> Aim of the task
Once you have read the entries, please say how many lines hold the string "Containerfile", giving the number only.

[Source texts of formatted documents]
▶

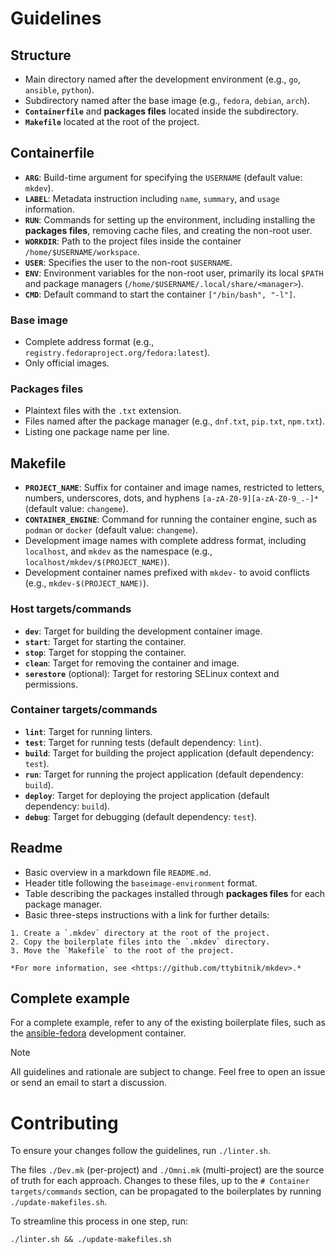 # Guidelines

## Structure

- Main directory named after the development environment (e.g., `go`, `ansible`, `python`).
- Subdirectory named after the base image (e.g., `fedora`, `debian`, `arch`).
- **`Containerfile`** and **packages files** located inside the subdirectory.
- **`Makefile`** located at the root of the project.

## Containerfile

- **`ARG`**: Build-time argument for specifying the `USERNAME` (default value: `mkdev`).
- **`LABEL`**: Metadata instruction including `name`, `summary`, and `usage` information.
- **`RUN`**: Commands for setting up the environment, including installing the **packages files**, removing cache files, and creating the non-root user.
- **`WORKDIR`**: Path to the project files inside the container `/home/$USERNAME/workspace`.
- **`USER`**: Specifies the user to the non-root `$USERNAME`.
- **`ENV`**: Environment variables for the non-root user, primarily its local `$PATH` and package managers (`/home/$USERNAME/.local/share/<manager>`).
- **`CMD`**: Default command to start the container `["/bin/bash", "-l"]`.

### Base image

- Complete address format (e.g., `registry.fedoraproject.org/fedora:latest`).
- Only official images.

### Packages files

- Plaintext files with the `.txt` extension.
- Files named after the package manager (e.g., `dnf.txt`, `pip.txt`, `npm.txt`).
- Listing one package name per line.

## Makefile

- **`PROJECT_NAME`**: Suffix for container and image names, restricted to letters, numbers, underscores, dots, and hyphens `[a-zA-Z0-9][a-zA-Z0-9_.-]*` (default value: `changeme`).
- **`CONTAINER_ENGINE`**: Command for running the container engine, such as `podman` or `docker` (default value: `changeme`).
- Development image names with complete address format, including `localhost`, and `mkdev` as the namespace (e.g., `localhost/mkdev/$(PROJECT_NAME)`).
- Development container names prefixed with `mkdev-` to avoid conflicts (e.g., `mkdev-$(PROJECT_NAME)`).

### Host targets/commands

- **`dev`**: Target for building the development container image.
- **`start`**: Target for starting the container.
- **`stop`**: Target for stopping the container.
- **`clean`**: Target for removing the container and image.
- **`serestore`** (optional): Target for restoring SELinux context and permissions.

### Container targets/commands

- **`lint`**: Target for running linters.
- **`test`**: Target for running tests (default dependency: `lint`).
- **`build`**: Target for building the project application (default dependency: `test`).
- **`run`**: Target for running the project application (default dependency: `build`).
- **`deploy`**: Target for deploying the project application (default dependency: `build`).
- **`debug`**: Target for debugging (default dependency: `test`).

## Readme

- Basic overview in a markdown file `README.md`.
- Header title following the `baseimage-environment` format.
- Table describing the packages installed through **packages files** for each package manager.
- Basic three-steps instructions with a link for further details:
```text
1. Create a `.mkdev` directory at the root of the project.
2. Copy the boilerplate files into the `.mkdev` directory.
3. Move the `Makefile` to the root of the project.

*For more information, see <https://github.com/ttybitnik/mkdev>.*
```

## Complete example

For a complete example, refer to any of the existing boilerplate files, such as the [ansible-fedora](ansible/fedora) development container.

> [!NOTE]
> All guidelines and rationale are subject to change. Feel free to open an issue or send an email to start a discussion.

# Contributing

To ensure your changes follow the guidelines, run `./linter.sh`.

The files `./Dev.mk` (per-project) and `./Omni.mk` (multi-project) are the source of truth for each approach. Changes to these files, up to the `# Container targets/commands` section, can be propagated to the boilerplates by running `./update-makefiles.sh`.

To streamline this process in one step, run:

```shell
./linter.sh && ./update-makefiles.sh
```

◀

> Expected answer
2